= Assignment =
The data below holds a line containing "After this step, you" and a line containing "So, we know that in the"; please quote exactly those two lines and every line between them, and nothing else.
:: Material provided ::
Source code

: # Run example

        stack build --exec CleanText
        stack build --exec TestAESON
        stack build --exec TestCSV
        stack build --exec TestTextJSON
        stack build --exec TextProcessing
:::
:: Material provided ::
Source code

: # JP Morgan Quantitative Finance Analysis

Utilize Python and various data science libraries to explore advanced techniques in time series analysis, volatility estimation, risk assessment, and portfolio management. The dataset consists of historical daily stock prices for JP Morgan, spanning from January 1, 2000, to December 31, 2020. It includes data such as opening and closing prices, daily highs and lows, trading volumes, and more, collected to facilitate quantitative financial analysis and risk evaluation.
:::
:: Material provided ::
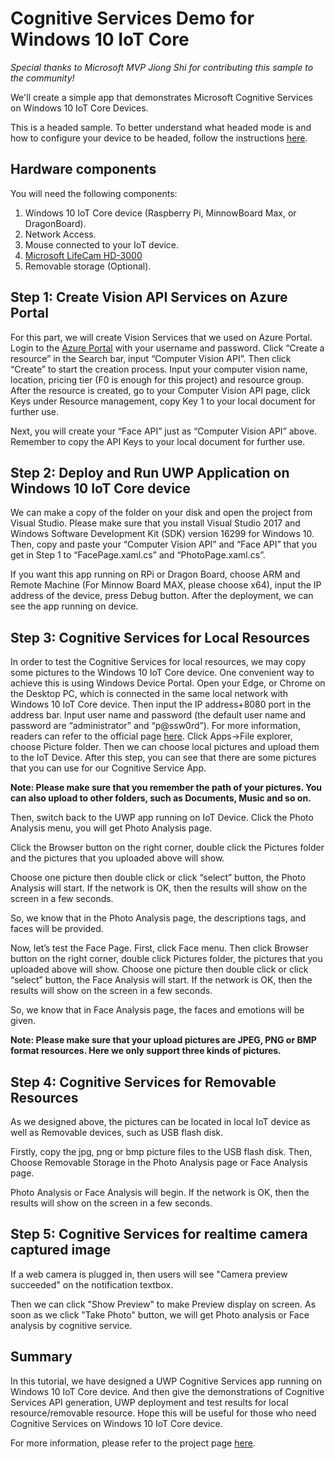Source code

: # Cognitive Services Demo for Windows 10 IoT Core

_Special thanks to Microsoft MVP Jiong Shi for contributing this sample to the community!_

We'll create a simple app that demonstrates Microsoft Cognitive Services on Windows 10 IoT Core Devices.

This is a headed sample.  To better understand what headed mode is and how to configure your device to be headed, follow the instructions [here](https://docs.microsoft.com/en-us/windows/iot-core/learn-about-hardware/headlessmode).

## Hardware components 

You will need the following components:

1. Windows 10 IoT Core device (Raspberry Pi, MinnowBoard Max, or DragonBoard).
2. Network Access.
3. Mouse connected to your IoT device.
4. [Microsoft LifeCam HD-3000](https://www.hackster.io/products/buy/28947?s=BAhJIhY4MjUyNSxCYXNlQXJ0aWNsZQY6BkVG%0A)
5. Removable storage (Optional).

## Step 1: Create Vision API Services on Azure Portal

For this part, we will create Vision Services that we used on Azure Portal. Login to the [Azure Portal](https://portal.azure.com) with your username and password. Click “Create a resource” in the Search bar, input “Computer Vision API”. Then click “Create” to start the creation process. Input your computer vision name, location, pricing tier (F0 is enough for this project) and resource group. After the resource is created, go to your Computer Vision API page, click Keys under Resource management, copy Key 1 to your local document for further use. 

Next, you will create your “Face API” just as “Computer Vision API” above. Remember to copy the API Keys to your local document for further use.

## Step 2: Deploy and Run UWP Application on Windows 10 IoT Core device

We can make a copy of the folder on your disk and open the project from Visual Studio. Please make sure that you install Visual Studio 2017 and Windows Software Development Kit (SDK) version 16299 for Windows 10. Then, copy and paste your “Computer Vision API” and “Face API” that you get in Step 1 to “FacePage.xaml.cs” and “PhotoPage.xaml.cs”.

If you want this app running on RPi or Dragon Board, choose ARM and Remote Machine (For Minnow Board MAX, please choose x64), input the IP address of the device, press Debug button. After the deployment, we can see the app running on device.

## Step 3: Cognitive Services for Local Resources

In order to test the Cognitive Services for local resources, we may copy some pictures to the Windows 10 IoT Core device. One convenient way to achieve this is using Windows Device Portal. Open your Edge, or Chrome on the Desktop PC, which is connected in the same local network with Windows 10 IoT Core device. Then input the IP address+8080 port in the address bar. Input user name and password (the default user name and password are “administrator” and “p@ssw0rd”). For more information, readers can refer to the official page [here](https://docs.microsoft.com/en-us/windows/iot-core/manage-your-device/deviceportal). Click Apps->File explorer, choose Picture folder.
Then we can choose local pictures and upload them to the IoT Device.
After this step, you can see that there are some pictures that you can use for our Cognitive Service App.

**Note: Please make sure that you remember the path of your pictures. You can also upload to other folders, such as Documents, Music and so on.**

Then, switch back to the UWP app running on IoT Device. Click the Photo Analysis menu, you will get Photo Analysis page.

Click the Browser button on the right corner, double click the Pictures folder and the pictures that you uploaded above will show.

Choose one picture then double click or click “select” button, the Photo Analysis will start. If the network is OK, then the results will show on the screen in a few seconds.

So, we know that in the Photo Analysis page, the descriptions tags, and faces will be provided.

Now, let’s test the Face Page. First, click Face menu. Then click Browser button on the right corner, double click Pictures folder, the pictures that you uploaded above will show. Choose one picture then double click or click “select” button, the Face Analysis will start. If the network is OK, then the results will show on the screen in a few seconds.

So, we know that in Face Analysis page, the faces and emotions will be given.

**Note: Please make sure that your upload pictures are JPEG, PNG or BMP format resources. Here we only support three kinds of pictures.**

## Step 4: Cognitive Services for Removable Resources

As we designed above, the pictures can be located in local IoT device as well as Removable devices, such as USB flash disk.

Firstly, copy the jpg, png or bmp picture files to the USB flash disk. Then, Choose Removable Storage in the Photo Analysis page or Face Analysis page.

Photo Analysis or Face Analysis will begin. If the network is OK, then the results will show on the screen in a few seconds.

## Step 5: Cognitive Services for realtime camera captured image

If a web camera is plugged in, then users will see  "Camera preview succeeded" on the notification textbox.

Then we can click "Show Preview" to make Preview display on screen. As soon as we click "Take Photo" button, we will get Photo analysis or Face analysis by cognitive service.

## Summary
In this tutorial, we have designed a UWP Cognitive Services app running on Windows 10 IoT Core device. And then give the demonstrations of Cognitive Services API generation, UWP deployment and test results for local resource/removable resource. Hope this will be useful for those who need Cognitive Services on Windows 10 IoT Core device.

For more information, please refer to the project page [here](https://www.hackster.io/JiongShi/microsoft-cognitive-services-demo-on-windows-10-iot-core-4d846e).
:::
= Answer to this problem =
After this step, you can see that there are some pictures that you can use for our Cognitive Service App.

**Note: Please make sure that you remember the path of your pictures. You can also upload to other folders, such as Documents, Music and so on.**

Then, switch back to the UWP app running on IoT Device. Click the Photo Analysis menu, you will get Photo Analysis page.

Click the Browser button on the right corner, double click the Pictures folder and the pictures that you uploaded above will show.

Choose one picture then double click or click “select” button, the Photo Analysis will start. If the network is OK, then the results will show on the screen in a few seconds.

So, we know that in the Photo Analysis page, the descriptions tags, and faces will be provided.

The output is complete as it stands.